Werder Bremen nach Mainz-Debakel: Personelle Konsequenzen gegen 1. FC Köln

Außerdem hatte Kohfeldt stets betont, dass es wichtig sei, auch mal den Kopf frei zu bekommen. Nun wählt er einen anderen Weg. „Es ist aktuell wichtiger, dass sich die Spieler mit der Situation hier vor Ort und gemeinsam beschäftigen, als sich alleine zu erholen“, erklärte Kohfeldt. Es werde allerdings nun kein hartes Straftraining geben, weil das viel zu gefährlich sei, sondern „aktive Erholung“ auf dem Platz. Standards und taktische Spielformen stehen auf dem Programm, es gibt ja an genügend Stellen Nachholbedarf.

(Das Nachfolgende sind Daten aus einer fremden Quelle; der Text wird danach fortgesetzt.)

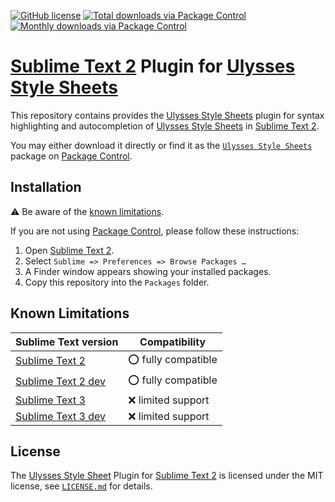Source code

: [![GitHub license](https://img.shields.io/github/license/soulmen/ulss-sublime-plugin.svg?style=flat-square)](LICENSE.md)
[![Total downloads via Package Control](https://img.shields.io/packagecontrol/dt/Ulysses%20Style%20Sheets.svg?style=flat-square)](https://packagecontrol.io/packages/Ulysses%20Style%20Sheets)
[![Monthly downloads via Package Control](https://img.shields.io/packagecontrol/dm/Ulysses%20Style%20Sheets.svg?style=flat-square)](https://packagecontrol.io/packages/Ulysses%20Style%20Sheets)

# [Sublime Text 2](https://www.sublimetext.com/2) Plugin for [Ulysses Style Sheets](http://www.ulyssesapp.com/styles)

This repository contains provides the [Ulysses Style Sheets](https://packagecontrol.io/packages/Ulysses%20Style%20Sheets) plugin for syntax highlighting and autocompletion of [Ulysses Style Sheets](http://www.ulyssesapp.com/styles) in [Sublime Text 2](https://www.sublimetext.com/2).

You may either download it directly or find it as the [`Ulysses Style Sheets`](https://packagecontrol.io/packages/Ulysses%20Style%20Sheets) package on [Package Control](https://packagecontrol.io).

## Installation

:warning: Be aware of the [known limitations](#known-limitations).

If you are not using [Package Control](https://packagecontrol.io), please follow these instructions:

1. Open [Sublime Text 2](https://www.sublimetext.com/2).
2. Select `Sublime => Preferences => Browse Packages …`
3. A Finder window appears showing your installed packages.
4. Copy this repository into the `Packages` folder.

## Known Limitations

| Sublime Text version                                   |     Compatibility    |
|--------------------------------------------------------|----------------------|
| [Sublime Text 2](https://www.sublimetext.com/2)        | :o: fully compatible |
| [Sublime Text 2 dev](https://www.sublimetext.com/dev)  | :o: fully compatible |
| [Sublime Text 3](https://www.sublimetext.com/3)        | :x: limited support  |
| [Sublime Text 3 dev](https://www.sublimetext.com/3dev) | :x: limited support  |

## License

The [Ulysses Style Sheet](https://packagecontrol.io/packages/Ulysses%20Style%20Sheets) Plugin for [Sublime Text 2](https://www.sublimetext.com/2) is licensed under the MIT license, see [`LICENSE.md`](LICENSE.md) for details.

Sicher ist auch, dass am Samstag auswärts beim 1. FC Köln eine andere Mannschaft auf dem Platz stehen wird als gegen Mainz. Und das liegt nicht allein an der Gelbsperre von Leonardo Bittencourt. Was er genau vorhat, wollte Kohfeldt noch nicht verraten. Seine Möglichkeiten sind aufgrund der zahlreiche Ausfälle auch arg begrenzt. Dennoch kann davon ausgegangen werden, dass der eine oder andere Star auf der Bank landen wird. Erster Kandidat ist dabei Nuri Sahin, der sich gegen Mainz so gar nicht wehrte und nach nicht mal einer halben Stunde runter musste.

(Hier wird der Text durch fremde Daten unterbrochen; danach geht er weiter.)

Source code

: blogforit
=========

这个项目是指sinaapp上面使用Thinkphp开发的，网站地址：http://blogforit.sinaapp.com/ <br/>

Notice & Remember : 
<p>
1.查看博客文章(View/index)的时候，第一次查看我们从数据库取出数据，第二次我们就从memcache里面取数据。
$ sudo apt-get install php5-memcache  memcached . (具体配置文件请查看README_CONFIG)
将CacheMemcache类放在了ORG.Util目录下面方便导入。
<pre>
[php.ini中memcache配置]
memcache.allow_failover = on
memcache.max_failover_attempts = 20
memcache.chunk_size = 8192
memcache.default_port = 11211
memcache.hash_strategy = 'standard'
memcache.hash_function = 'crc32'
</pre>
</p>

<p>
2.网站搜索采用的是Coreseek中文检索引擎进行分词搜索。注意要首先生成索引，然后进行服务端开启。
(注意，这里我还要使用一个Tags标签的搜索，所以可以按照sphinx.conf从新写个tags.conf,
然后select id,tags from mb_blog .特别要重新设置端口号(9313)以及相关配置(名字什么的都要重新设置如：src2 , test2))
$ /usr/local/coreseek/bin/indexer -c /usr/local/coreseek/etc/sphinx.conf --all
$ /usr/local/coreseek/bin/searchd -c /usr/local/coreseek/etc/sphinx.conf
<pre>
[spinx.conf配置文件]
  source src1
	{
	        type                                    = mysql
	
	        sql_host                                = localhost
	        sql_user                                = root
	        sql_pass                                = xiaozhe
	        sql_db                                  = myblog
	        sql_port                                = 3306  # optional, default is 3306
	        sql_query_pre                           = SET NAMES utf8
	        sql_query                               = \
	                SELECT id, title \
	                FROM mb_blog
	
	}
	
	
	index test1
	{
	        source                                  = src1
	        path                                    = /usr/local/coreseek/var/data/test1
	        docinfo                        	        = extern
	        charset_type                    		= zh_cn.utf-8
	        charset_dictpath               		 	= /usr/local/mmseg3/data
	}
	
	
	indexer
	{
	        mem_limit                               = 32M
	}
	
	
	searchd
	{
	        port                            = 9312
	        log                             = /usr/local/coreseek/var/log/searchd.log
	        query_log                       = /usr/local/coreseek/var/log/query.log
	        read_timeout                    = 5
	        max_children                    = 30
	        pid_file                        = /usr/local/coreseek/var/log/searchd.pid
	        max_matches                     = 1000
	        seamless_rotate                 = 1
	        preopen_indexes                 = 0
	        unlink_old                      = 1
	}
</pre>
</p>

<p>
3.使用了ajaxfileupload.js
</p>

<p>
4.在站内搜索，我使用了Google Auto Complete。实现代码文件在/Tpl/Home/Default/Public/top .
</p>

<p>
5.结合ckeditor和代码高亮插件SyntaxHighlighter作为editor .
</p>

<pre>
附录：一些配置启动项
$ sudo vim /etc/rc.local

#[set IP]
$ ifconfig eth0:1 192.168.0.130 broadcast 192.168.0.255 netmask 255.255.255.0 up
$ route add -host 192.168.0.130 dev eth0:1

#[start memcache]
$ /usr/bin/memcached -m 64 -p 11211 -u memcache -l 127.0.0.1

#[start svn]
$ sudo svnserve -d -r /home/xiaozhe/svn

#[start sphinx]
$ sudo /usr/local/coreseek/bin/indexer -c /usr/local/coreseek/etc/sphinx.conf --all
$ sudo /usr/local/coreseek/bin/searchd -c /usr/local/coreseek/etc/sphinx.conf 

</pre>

Werder Bremen: Defensive statt Offensive? Sinneswandel von Florian Kohfeldt?

Auch Michael Lang dürfte seinen gerade erst durch die Verletzung von Theodor Gebre Selassie gewonnenen Platz auf der rechten Abwehrseite gleich wieder verlieren. Der Schweizer agierte viel zu lethargisch, ließ das Unheil einfach über sich ergehen. Auch der gegen Mainz so schwache Yuya Osako müsste eigentlich um seinen Platz zittern, doch in der Offensive gibt es kaum noch Alternativen. Vielleicht bringt ihn die Rückkehr an die alte Wirkungsstätte in Köln wieder etwas mehr in die Spur.

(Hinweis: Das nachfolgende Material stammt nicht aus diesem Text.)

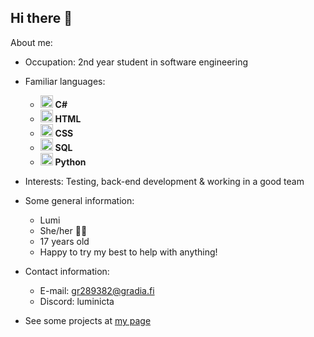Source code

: 
## Hi there 👋

About me:

- Occupation: 2nd year student in software engineering
  
- Familiar languages: 
    - <img src="https://cdn.jsdelivr.net/gh/devicons/devicon/icons/csharp/csharp-original.svg" width="20" alt="C# Icon"/> **C#**
    - <img src="https://cdn.jsdelivr.net/gh/devicons/devicon/icons/html5/html5-original.svg" width="20" alt="HTML Icon"/> **HTML**
    - <img src="https://cdn.jsdelivr.net/gh/devicons/devicon/icons/css3/css3-original.svg" width="20" alt="CSS Icon"/> **CSS**
    - <img src="https://cdn.jsdelivr.net/gh/devicons/devicon/icons/mysql/mysql-original.svg" width="20" alt="SQL Icon"/> **SQL**
    - <img src="https://cdn.jsdelivr.net/gh/devicons/devicon/icons/python/python-original.svg" width="20" alt="Python Icon"/> **Python**

- Interests: Testing, back-end development & working in a good team
  
- Some general information:
    - Lumi
    - She/her 🏳️‍⚧️
    - 17 years old
    - Happy to try my best to help with anything!
      
- Contact information:
    - E-mail: gr289382@gradia.fi
    - Discord: luminicta
      
- See some projects at [my page](https://luminicta.github.io)
<!--
**Luminicta/Luminicta** is a ✨ _special_ ✨ repository because its `README.md` (this file) appears on your GitHub profile.

Here are some ideas to get you started:

- 🔭 I’m currently working on ...
- 🌱 I’m currently learning ...
- 👯 I’m looking to collaborate on ...
- 🤔 I’m looking for help with ...
- 💬 Ask me about ...
- 📫 How to reach me: ...
- 😄 Pronouns: ...
- ⚡ Fun fact: ...
-->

Allerdings dürfte Florian Kohfeldts Hauptaugenmerk der Defensive gelten. Nach nunmehr 40 Gegentoren in 15 Spielen muss hinten endlich dicht gemacht werden. Gut möglich, dass der Coach dabei seinen fußballerischen Ansatz für dieses Spiel einfach mal beiseite legt und der unbedingten Torabsicherung den Vorzug gibt. Es wäre zwar ein enormer Sinneswandel von Offensiv-Verfechter Kohfeldt, aber in der aktuellen Lage wahrscheinlich die cleverste Wahl. Denn was gerade passiert, wenn Werder Bremen ein Gegentor bekommt, gab es gegen Mainz zu sehen. Die Bremer brachen in sich zusammen, hatten schon nah dem 0:1 den Glauben an sich komplett verloren.

Werder Bremen: Transfers sind im Winter unabdingbar

Traurigstes Beispiel war dabei Milos Veljkovic. Der Innenverteidiger nötigte anschließend mit einem hilflosen Querschläger Keeper Jiri Pavlenka zum Eigentor. Als die Partie zu Ende war, kamen die Tränen, der 24-Jährige war untröstlich – und damit das Symbol der aktuellen Situation bei Werder Bremen. Es ist zum Heulen! Auch Kohfeldt wirkte nach der Partie ziemlich angeschlagen und konsterniert. Doch nach einer Nacht hat er sich offenbar wieder gefangen und die ersten Entscheidungen getroffen, damit die Mannschaft in Köln besser funktioniert als gegen Mainz.

Im Winter könnte dann das große Aufräumen beginnen. Und zwar von Kohfeldt, dem Sportchef Frank Baumann über die Köln-Partie hinaus das Vertrauen ausgesprochen hat. Transfers sind nun unabdingbar – und dabei könnte es durchaus in beide Richtungen gehen, um wieder eine schlagkräftige Mannschaft zu haben.